You’ve always let your grudges and anger rule your life. You are just good at hiding it with a façade, when you want to that is. I may be arrogant”, and oh that was hard to admit, but he continued on anyway, “but you are much more prideful than me. And there’s something you are that I’m not. A HYPOCRITE!”, he ended.

Both he and Lightning were breathless and puffing by now, exhausted from all the emotional outbursts and tirades, from all the revelations.

Clematis seemed to have picked up on the fact that they needed to be alone with each right now, for she had slipped off to who-knows-where.

“A hypocrite”, Lightning breathed out.

The silence that followed the whispered statement was discomforting. The tension in the air was thick enough to be cut with a knife.

Finally, Lightning broke the silence. “That’s what Clematis told me, but she didn’t call me a hypocrite outright.”, she tilted her head, her dark eyes seemed to be observing his every move.

“I’ve always blamed you for all my problems, haven’t I? I always felt that it was justified for me to do so. But I suppose you’re right. In the end, I picked the easy target for my frustrations. I never thought of how you couldn’t help being a colt the same way I couldn’t help being a filly.

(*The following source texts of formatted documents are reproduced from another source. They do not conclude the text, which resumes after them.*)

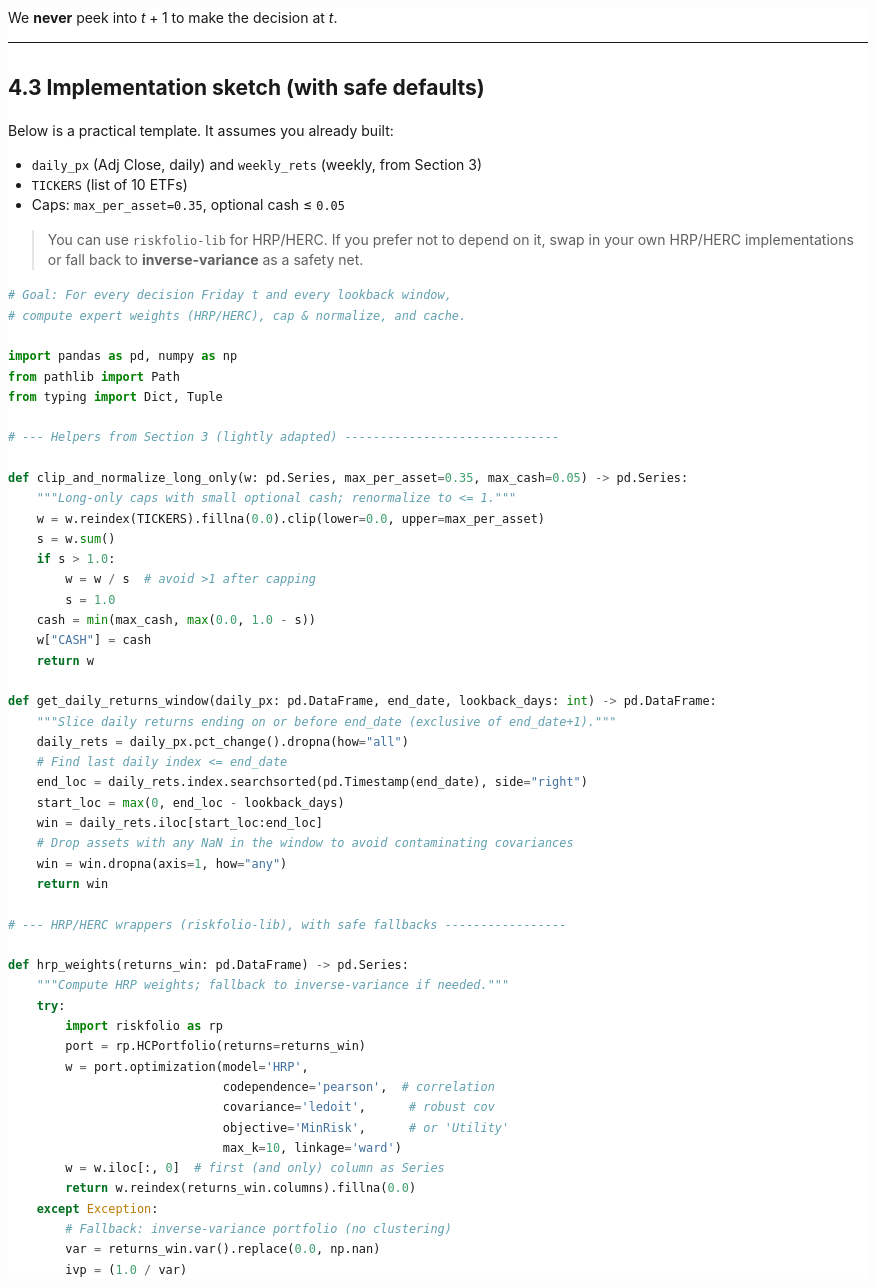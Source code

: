 We **never** peek into $t{+}1$ to make the decision at $t$.

---

## 4.3 Implementation sketch (with safe defaults)

Below is a practical template. It assumes you already built:

* `daily_px` (Adj Close, daily) and `weekly_rets` (weekly, from Section 3)
* `TICKERS` (list of 10 ETFs)
* Caps: `max_per_asset=0.35`, optional cash ≤ `0.05`

> You can use `riskfolio-lib` for HRP/HERC. If you prefer not to depend on it, swap in your own HRP/HERC implementations or fall back to **inverse-variance** as a safety net.

```python
# Goal: For every decision Friday t and every lookback window,
# compute expert weights (HRP/HERC), cap & normalize, and cache.

import pandas as pd, numpy as np
from pathlib import Path
from typing import Dict, Tuple

# --- Helpers from Section 3 (lightly adapted) ------------------------------

def clip_and_normalize_long_only(w: pd.Series, max_per_asset=0.35, max_cash=0.05) -> pd.Series:
    """Long-only caps with small optional cash; renormalize to <= 1."""
    w = w.reindex(TICKERS).fillna(0.0).clip(lower=0.0, upper=max_per_asset)
    s = w.sum()
    if s > 1.0:
        w = w / s  # avoid >1 after capping
        s = 1.0
    cash = min(max_cash, max(0.0, 1.0 - s))
    w["CASH"] = cash
    return w

def get_daily_returns_window(daily_px: pd.DataFrame, end_date, lookback_days: int) -> pd.DataFrame:
    """Slice daily returns ending on or before end_date (exclusive of end_date+1)."""
    daily_rets = daily_px.pct_change().dropna(how="all")
    # Find last daily index <= end_date
    end_loc = daily_rets.index.searchsorted(pd.Timestamp(end_date), side="right")
    start_loc = max(0, end_loc - lookback_days)
    win = daily_rets.iloc[start_loc:end_loc]
    # Drop assets with any NaN in the window to avoid contaminating covariances
    win = win.dropna(axis=1, how="any")
    return win

# --- HRP/HERC wrappers (riskfolio-lib), with safe fallbacks -----------------

def hrp_weights(returns_win: pd.DataFrame) -> pd.Series:
    """Compute HRP weights; fallback to inverse-variance if needed."""
    try:
        import riskfolio as rp
        port = rp.HCPortfolio(returns=returns_win)
        w = port.optimization(model='HRP',
                              codependence='pearson',  # correlation
                              covariance='ledoit',      # robust cov
                              objective='MinRisk',      # or 'Utility'
                              max_k=10, linkage='ward')
        w = w.iloc[:, 0]  # first (and only) column as Series
        return w.reindex(returns_win.columns).fillna(0.0)
    except Exception:
        # Fallback: inverse-variance portfolio (no clustering)
        var = returns_win.var().replace(0.0, np.nan)
        ivp = (1.0 / var)
```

I think I knew that on a subconscious level, which is why I was always so focused on finding faults within you and when I did, I latched onto them and used them as a way to defend my misplaced resentment”, she stated softly, her face expressionless and unreadable.

“You did, didn’t you? But I suppose I’m also to blame in a way. I’ve always vaunted how I was mother and father’s favourite child, never once thinking how hurt you might have felt because of it”, Hurricane admitted, sighing.

“It did. It did hurt, so very much”, Lightning looked into his eyes. Their eyes were so different, his a light cerulean while hers were purely black. But at the end of the day, despite all their differences, despite all the bitterness, they were twins. They had shared the same uterus for nine months.

“I’m sorry”, Hurricane stated. “For everything’s our parents did, our father did. For how I was indirectly responsible for your pain. For putting you down over something I had no real idea about.”

“I’m sorry too. For blaming you for something that wasn’t your fault, taking my anger out on you, I just… I’m sorry too”, she trailed off, letting out a breath.

“Truce”, Hurricane grinned his signature lopsided grin, which many fillies swooned at, and extended his wing.

“Truce”, Lightning agreed, shaking his wing firmly. Hurricane had a feeling that things were going to change and he didn’t mind it at all.